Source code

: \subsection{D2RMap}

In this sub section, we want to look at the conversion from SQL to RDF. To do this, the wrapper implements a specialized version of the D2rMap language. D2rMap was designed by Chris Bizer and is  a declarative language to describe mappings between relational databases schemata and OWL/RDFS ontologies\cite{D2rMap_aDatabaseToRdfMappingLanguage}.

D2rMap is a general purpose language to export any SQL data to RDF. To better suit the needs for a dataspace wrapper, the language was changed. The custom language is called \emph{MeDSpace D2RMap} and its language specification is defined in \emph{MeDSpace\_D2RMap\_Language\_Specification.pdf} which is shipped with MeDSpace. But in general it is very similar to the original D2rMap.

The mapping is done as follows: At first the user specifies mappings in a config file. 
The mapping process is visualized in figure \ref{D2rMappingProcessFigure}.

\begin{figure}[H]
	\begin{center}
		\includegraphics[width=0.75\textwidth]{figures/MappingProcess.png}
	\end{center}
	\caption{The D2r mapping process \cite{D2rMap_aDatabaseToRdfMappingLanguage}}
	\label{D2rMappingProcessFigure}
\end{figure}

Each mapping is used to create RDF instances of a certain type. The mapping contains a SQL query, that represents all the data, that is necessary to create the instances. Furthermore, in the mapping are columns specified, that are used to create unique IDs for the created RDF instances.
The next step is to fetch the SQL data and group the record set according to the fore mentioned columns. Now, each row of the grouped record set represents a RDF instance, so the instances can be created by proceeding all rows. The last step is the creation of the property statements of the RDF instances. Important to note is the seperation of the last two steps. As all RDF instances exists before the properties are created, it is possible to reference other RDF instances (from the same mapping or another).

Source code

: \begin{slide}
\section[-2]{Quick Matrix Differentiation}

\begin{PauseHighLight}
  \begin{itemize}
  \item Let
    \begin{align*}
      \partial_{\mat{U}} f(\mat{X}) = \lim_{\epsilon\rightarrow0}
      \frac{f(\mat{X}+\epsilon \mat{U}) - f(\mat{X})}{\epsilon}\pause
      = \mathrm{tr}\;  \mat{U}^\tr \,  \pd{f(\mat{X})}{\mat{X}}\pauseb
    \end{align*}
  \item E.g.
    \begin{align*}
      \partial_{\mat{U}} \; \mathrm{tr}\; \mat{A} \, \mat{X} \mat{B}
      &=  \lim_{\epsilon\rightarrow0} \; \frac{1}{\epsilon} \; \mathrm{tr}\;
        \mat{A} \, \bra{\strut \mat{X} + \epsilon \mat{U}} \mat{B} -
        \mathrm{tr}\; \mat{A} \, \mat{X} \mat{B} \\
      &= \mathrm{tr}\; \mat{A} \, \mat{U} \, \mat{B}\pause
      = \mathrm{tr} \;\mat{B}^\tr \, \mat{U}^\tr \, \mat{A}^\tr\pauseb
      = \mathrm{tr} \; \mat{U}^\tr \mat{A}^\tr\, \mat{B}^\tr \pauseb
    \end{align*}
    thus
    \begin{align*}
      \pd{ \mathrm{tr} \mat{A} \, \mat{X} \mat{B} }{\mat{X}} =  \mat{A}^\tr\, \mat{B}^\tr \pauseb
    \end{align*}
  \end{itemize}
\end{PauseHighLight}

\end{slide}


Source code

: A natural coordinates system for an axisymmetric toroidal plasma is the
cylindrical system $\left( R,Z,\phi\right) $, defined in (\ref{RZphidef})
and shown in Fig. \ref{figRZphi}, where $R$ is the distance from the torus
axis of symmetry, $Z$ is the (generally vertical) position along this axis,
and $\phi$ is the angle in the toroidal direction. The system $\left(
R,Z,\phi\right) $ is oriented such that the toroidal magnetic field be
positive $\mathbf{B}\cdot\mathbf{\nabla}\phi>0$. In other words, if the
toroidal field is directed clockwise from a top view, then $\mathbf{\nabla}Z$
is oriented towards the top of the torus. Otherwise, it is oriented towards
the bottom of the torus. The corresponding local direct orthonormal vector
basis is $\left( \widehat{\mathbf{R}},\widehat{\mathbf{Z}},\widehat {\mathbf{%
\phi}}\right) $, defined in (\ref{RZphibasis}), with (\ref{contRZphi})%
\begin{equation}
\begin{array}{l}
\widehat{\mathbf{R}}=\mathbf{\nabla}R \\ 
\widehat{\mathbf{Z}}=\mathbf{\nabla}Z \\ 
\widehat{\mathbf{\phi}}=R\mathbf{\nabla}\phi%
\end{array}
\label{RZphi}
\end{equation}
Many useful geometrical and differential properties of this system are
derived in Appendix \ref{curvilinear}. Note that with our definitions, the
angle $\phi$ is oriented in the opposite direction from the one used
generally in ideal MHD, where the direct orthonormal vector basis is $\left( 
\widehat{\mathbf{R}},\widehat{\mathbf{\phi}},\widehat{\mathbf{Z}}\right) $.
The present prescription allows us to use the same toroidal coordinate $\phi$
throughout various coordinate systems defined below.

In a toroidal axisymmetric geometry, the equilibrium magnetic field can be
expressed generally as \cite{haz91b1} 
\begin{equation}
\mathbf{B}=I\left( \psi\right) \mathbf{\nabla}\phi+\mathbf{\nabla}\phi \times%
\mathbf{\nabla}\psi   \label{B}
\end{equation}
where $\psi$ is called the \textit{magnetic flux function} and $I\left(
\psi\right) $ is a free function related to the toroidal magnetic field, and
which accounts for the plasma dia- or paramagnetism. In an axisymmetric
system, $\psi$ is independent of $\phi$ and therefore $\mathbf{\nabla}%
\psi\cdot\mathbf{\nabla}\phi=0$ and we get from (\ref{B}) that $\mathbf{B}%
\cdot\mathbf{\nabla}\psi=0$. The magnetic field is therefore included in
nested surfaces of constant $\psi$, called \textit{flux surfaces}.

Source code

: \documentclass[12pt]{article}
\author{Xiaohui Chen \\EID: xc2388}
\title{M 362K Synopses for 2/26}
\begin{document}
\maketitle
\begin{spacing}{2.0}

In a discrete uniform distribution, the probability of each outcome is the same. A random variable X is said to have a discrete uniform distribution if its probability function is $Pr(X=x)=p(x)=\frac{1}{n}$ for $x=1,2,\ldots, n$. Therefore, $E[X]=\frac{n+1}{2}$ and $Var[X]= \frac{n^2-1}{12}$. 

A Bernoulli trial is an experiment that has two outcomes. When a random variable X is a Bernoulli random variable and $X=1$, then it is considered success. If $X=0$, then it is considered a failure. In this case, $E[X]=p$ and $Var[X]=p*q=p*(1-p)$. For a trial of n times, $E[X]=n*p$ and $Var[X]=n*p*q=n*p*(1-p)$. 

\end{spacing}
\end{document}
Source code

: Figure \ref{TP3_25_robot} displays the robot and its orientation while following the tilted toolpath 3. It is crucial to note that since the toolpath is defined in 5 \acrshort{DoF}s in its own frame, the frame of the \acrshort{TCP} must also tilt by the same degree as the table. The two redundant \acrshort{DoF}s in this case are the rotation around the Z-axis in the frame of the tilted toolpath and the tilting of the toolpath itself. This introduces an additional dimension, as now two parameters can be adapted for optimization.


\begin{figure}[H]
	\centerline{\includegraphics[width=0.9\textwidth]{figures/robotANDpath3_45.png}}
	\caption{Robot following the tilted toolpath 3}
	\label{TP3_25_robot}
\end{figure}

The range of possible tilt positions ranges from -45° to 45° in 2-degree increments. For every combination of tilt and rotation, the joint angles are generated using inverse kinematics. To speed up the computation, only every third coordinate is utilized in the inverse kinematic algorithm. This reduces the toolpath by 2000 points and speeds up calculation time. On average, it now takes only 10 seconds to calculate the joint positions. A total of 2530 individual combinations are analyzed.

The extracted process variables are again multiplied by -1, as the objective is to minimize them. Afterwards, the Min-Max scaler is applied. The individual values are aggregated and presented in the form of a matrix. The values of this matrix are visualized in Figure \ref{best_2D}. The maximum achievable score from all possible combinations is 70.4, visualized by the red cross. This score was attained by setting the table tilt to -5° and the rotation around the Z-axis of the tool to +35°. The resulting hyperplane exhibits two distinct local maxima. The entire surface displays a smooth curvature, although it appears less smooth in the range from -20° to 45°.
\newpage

(About this task): Each line in the data where the string "which" occurs should be identified and copied.

(Solved exercise):
D2rMap is a general purpose language to export any SQL data to RDF. To better suit the needs for a dataspace wrapper, the language was changed. The custom language is called \emph{MeDSpace D2RMap} and its language specification is defined in \emph{MeDSpace\_D2RMap\_Language\_Specification.pdf} which is shipped with MeDSpace. But in general it is very similar to the original D2rMap.
which accounts for the plasma dia- or paramagnetism. In an axisymmetric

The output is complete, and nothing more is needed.